President of the Argentine Football Association
- In office 1900–1906

Personal details
- Born: 8 June 1851 Aspall, United Kingdom
- Died: 19 February 1937 (aged 85) Paignton, United Kingdom
- Resting place: Aspall Cemetery
- Spouse: Rosa Hepburn Chevallier Boutell
- Occupation: Chairman
- Profession: Engineer

= Francis Hepburn Chevallier-Boutell =

British engineer

Sir Francis Hepburn Chevallier-Boutell F.R.G.S (8 June 1851 in Aspall – 19 February 1937 in Paignton, United Kingdom) was a British engineer and sports manager, who served as President of the Argentine Football Association (AFA) between 1900 and 1906. Boutell had also a long tenure as president of Lomas Athletic Club, being in charge from 1894 to 1918.

== Biography ==
Chevallier-Boutell was born in Aspall, Suffolk, England, son of Charles Boutell and Mary Chevallier. He studied at St John's College, Oxford. Around 1875, he arrived at the Río de la Plata, where was married to Rosa Granero, born in Montevideo.

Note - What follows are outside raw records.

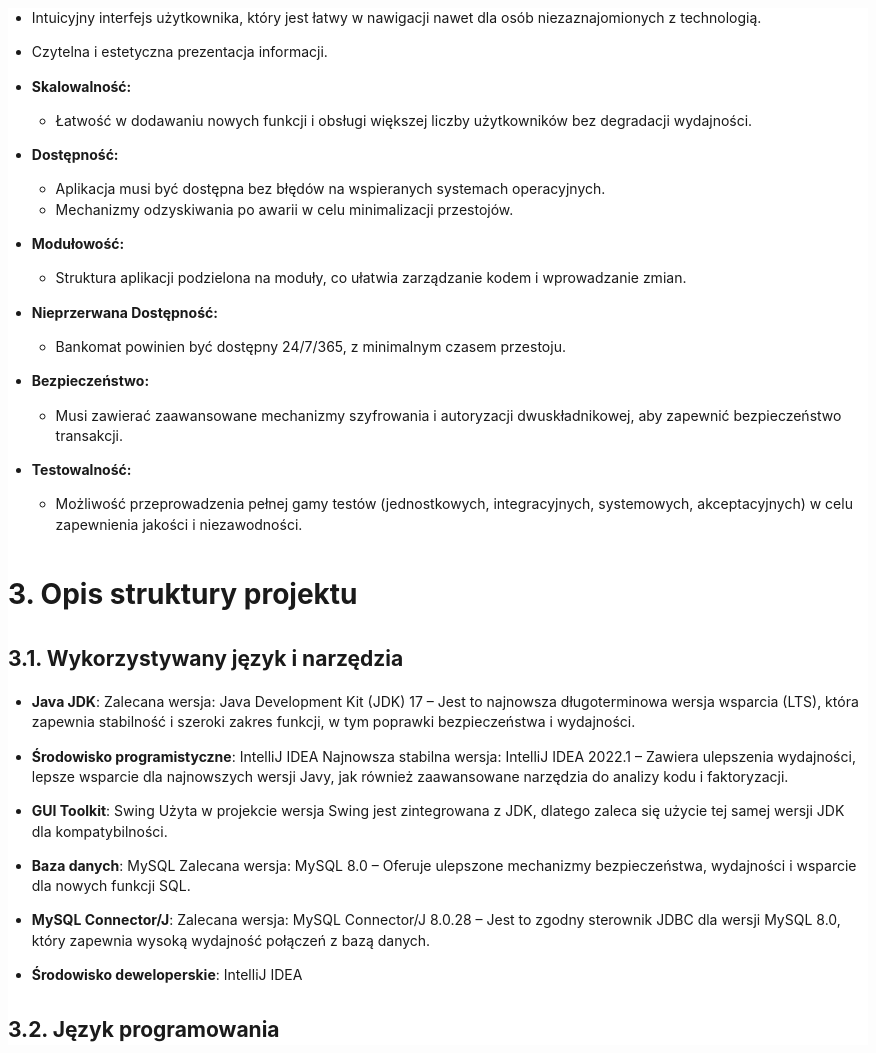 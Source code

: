   - Intuicyjny interfejs użytkownika, który jest łatwy w nawigacji nawet dla osób niezaznajomionych z technologią.
  - Czytelna i estetyczna prezentacja informacji.

- **Skalowalność:**

  - Łatwość w dodawaniu nowych funkcji i obsługi większej liczby użytkowników bez degradacji wydajności.

- **Dostępność:**

  - Aplikacja musi być dostępna bez błędów na wspieranych systemach operacyjnych.
  - Mechanizmy odzyskiwania po awarii w celu minimalizacji przestojów.

- **Modułowość:**

  - Struktura aplikacji podzielona na moduły, co ułatwia zarządzanie kodem i wprowadzanie zmian.

- **Nieprzerwana Dostępność:**

  - Bankomat powinien być dostępny 24/7/365, z minimalnym czasem przestoju.

- **Bezpieczeństwo:**

  - Musi zawierać zaawansowane mechanizmy szyfrowania i autoryzacji dwuskładnikowej, aby zapewnić bezpieczeństwo transakcji.

- **Testowalność:**
  - Możliwość przeprowadzenia pełnej gamy testów (jednostkowych, integracyjnych, systemowych, akceptacyjnych) w celu zapewnienia jakości i niezawodności.



# 3. Opis struktury projektu

## 3.1. Wykorzystywany język i narzędzia

- **Java JDK**: Zalecana wersja: Java Development Kit (JDK) 17 – Jest to najnowsza długoterminowa wersja wsparcia (LTS), która zapewnia stabilność i szeroki zakres funkcji, w tym poprawki bezpieczeństwa i wydajności.

- **Środowisko programistyczne**: IntelliJ IDEA Najnowsza stabilna wersja: IntelliJ IDEA 2022.1 – Zawiera ulepszenia wydajności, lepsze wsparcie dla najnowszych wersji Javy, jak również zaawansowane narzędzia do analizy kodu i faktoryzacji.

- **GUI Toolkit**: Swing Użyta w projekcie wersja Swing jest zintegrowana z JDK, dlatego zaleca się użycie tej samej wersji JDK dla kompatybilności.

- **Baza danych**: MySQL Zalecana wersja: MySQL 8.0 – Oferuje ulepszone mechanizmy bezpieczeństwa, wydajności i wsparcie dla nowych funkcji SQL.

- **MySQL Connector/J**: Zalecana wersja: MySQL Connector/J 8.0.28 – Jest to zgodny sterownik JDBC dla wersji MySQL 8.0, który zapewnia wysoką wydajność połączeń z bazą danych.

- **Środowisko deweloperskie**: IntelliJ IDEA

## 3.2. Język programowania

Established in Buenos Aires he served as a representative of several British railway companies, including the Anglo-Argentine Tramways Company, and East Argentine Railway. He was member of Club del Progreso, Jockey Club, Círculo de Armas and Lomas Athletic Club.

In 1900, Francis Hepburn Chevallier-Boutell was in charge of the Argentine Football Association (AFA), serving as president of the institution until 1906. He organized the Tie Cup, an international football competition played between clubs from Argentina and Uruguay.

Chevallier-Boutell's nephew, Frank, was a notable rugby union player for Club Universitario de Buenos Aires or ("CUBA") and then president of the institution (1958–60), and honorary treasurer of the Argentine Rugby Union.